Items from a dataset
========
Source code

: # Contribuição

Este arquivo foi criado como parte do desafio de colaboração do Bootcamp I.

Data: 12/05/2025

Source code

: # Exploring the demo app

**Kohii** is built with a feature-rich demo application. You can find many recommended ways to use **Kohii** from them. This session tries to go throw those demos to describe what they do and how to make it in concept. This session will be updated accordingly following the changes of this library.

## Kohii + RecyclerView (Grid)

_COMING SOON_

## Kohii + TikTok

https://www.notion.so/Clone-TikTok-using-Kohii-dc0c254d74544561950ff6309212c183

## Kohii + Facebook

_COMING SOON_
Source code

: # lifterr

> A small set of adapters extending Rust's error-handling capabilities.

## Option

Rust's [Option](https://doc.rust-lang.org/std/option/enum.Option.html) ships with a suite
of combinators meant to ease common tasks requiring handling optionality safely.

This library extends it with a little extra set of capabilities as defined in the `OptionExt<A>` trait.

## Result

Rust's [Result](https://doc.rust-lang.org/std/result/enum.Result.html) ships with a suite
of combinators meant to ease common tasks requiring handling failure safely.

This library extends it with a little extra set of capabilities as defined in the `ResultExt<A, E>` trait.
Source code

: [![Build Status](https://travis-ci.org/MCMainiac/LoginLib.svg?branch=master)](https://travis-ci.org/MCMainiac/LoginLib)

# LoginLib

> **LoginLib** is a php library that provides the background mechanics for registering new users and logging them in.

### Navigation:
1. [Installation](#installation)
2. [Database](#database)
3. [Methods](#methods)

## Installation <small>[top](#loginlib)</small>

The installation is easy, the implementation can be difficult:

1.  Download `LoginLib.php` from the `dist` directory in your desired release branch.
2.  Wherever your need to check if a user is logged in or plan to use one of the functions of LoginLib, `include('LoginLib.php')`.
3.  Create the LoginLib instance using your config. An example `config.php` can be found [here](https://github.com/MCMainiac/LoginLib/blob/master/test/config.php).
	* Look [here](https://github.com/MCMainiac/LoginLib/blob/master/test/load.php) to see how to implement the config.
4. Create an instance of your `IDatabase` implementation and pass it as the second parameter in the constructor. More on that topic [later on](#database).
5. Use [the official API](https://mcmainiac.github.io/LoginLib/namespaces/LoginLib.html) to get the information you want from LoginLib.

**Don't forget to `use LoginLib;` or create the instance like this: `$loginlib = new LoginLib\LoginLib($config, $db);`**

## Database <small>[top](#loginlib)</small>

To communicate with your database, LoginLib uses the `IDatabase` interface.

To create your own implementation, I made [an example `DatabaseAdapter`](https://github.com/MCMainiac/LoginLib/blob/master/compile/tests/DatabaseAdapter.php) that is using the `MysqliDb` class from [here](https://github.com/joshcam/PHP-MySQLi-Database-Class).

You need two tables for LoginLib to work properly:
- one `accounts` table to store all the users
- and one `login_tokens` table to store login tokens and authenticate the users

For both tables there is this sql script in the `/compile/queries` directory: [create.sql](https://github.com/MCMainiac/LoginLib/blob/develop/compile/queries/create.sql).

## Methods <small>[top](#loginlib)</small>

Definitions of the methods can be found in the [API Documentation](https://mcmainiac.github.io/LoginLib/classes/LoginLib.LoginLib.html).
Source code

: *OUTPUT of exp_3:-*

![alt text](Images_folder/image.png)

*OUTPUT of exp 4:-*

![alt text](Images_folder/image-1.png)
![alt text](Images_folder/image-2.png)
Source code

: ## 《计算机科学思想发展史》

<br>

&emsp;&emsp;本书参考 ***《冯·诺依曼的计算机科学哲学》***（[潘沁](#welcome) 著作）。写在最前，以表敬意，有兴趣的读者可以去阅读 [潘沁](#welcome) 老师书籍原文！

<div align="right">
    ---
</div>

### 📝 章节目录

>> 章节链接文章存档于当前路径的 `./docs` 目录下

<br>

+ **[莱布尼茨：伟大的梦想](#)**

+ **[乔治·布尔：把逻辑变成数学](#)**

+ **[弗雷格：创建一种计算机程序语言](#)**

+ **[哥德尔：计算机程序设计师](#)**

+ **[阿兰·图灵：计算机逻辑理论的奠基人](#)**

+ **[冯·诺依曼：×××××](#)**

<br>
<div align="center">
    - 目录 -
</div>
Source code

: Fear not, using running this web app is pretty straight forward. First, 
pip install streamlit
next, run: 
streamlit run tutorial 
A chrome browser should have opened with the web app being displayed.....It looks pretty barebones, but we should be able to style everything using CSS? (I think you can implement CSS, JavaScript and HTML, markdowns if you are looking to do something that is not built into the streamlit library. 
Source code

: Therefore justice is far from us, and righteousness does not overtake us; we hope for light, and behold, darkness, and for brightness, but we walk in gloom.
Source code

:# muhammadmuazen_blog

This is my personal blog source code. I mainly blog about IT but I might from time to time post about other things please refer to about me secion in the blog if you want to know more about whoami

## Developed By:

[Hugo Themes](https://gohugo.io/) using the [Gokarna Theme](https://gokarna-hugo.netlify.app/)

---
========
**What to produce**
Among the records above, only the lines between the line holding "1. [Installation](#installation)" and the line holding "desired release branch.", inclusive, are to be output, exactly as written.

**Problem solution**
1. [Installation](#installation)
2. [Database](#database)
3. [Methods](#methods)

## Installation <small>[top](#loginlib)</small>

The installation is easy, the implementation can be difficult:

1.  Download `LoginLib.php` from the `dist` directory in your desired release branch.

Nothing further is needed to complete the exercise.